To better grasp this self-defeating behavior, it helps to understand the psychology of debt.
Why We Accrue Debt
According to Psychology Today, experimental research shows that people tend to spend more when making purchases with credit cards versus cash. One study revealed that people were willing to spend $175 for supplies to throw a party when paying with a credit card, but only $145 when using cash.
One potential reason for this spending difference is the degree of transparency of the payment method — the more transparent, the less we tend to spend. Cash is the most transparent method and therefore is associated with reduced spending, while credit cards and gift cards are less transparent and tend to be associated with greater spending. Other explanations for increased spending when using credit cards relate to the increased delay from the time of a credit purchase to when the bill is due and the fact that individual purchases are less recognizable on a lump sum bill as both reducing the “pain of paying.”
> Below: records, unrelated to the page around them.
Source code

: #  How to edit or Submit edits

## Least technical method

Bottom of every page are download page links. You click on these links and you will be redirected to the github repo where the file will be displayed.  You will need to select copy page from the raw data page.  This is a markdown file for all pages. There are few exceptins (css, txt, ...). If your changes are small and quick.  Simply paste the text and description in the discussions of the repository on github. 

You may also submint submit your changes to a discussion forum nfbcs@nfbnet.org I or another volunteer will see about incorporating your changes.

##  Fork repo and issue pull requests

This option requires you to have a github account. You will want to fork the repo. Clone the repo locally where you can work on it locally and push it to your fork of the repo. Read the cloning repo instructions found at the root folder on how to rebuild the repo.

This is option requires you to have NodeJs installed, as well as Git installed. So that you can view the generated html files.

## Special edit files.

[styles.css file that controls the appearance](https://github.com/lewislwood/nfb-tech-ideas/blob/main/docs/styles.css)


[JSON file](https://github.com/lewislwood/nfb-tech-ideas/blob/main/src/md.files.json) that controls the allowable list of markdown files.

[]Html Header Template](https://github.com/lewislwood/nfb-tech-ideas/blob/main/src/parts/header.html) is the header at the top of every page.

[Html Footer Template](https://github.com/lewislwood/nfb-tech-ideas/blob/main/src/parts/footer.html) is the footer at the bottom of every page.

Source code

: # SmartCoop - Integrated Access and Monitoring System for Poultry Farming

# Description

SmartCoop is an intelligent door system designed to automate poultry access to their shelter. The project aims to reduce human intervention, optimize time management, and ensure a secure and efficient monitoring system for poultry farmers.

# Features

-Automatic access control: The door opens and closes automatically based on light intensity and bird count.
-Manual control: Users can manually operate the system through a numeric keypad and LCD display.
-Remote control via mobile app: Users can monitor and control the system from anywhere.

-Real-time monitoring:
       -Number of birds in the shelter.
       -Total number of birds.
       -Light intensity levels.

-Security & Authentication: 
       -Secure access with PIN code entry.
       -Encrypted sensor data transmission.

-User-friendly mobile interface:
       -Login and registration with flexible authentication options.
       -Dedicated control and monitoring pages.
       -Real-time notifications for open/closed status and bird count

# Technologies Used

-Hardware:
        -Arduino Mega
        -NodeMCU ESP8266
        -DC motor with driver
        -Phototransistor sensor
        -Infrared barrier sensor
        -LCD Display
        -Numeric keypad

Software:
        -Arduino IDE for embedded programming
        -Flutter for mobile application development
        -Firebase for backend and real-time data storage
There have even been studies suggesting that the mere presence of credit card branding (i.e. logos) may prime buyers to want to spend more. This could occur much in the same way that the smell of bacon sizzling on the stove can stimulate the appetite. In effect, we become conditioned to associate credit cards with the desire to spend.
The Psychology of Debt Reduction
The avalanche method and the snowball method are two popular debt reduction strategies. According to the avalanche method, debts are ranked in terms of their interest rates from highest to lowest. You start by paying off the debt with the highest interest rate and work your way down the list to the debt with the lowest interest rate. This approach has the potential to save the greatest amount of money over time, yet can be harder psychologically to stick with.
The snowball method, on the other hand, has debtors start by paying off their smallest balance first and gradually working their way up to the largest balance. While this approach will not save the most money, it can often build psychological momentum because you pay off individual balances more quickly and rack up more frequent “wins.” At the end of the day, the debt repayment plan that works best is always the one you’re most likely to stick with over the long haul. And that means it isn’t always all about the numbers — psychology and motivation can also play a big part.
Debt and Stress
Money can be a leading cause of psychological and financial stress for many American families. Among households that comprise the bottom 60% of income (earners with take-home pay of $65,000 or less), about one-third are “stressed,” meaning they have financial obligations in excess of 30% of their income and not enough emergency cash on hand to cover six months of expenses. Among households earning $23,000 or less, nearly half were in this position.
This type of financial stress often leads to psychological stress and can ultimately have negative impacts on physical health. According to WebMD, one study of 8,400 young adults found that a high degree of debt relative to available assets was associated with higher levels of stress and depression, worse self-reported overall health and higher diastolic blood pressure.
Dealing with Debt Distress
There are a number of things you can do to mitigate the negative psychological impact of debt. First and foremost, try to avoid accruing significant debt or adding to the amount of debt you already have if possible. Use cash more often and avoid recreational shopping and the temptation it can bring. Second, work with your financial advisor to come up with a debt reduction plan you can stick with. Simply knowing you have a plan and are working to correct the situation over time can be helpful. Finally, recognize whether your debt is causing you significant psychological distress. Understand that many people feel just like you, and seek out social support and professional help, if necessary, to better manage and cope with this all-too-common stressor.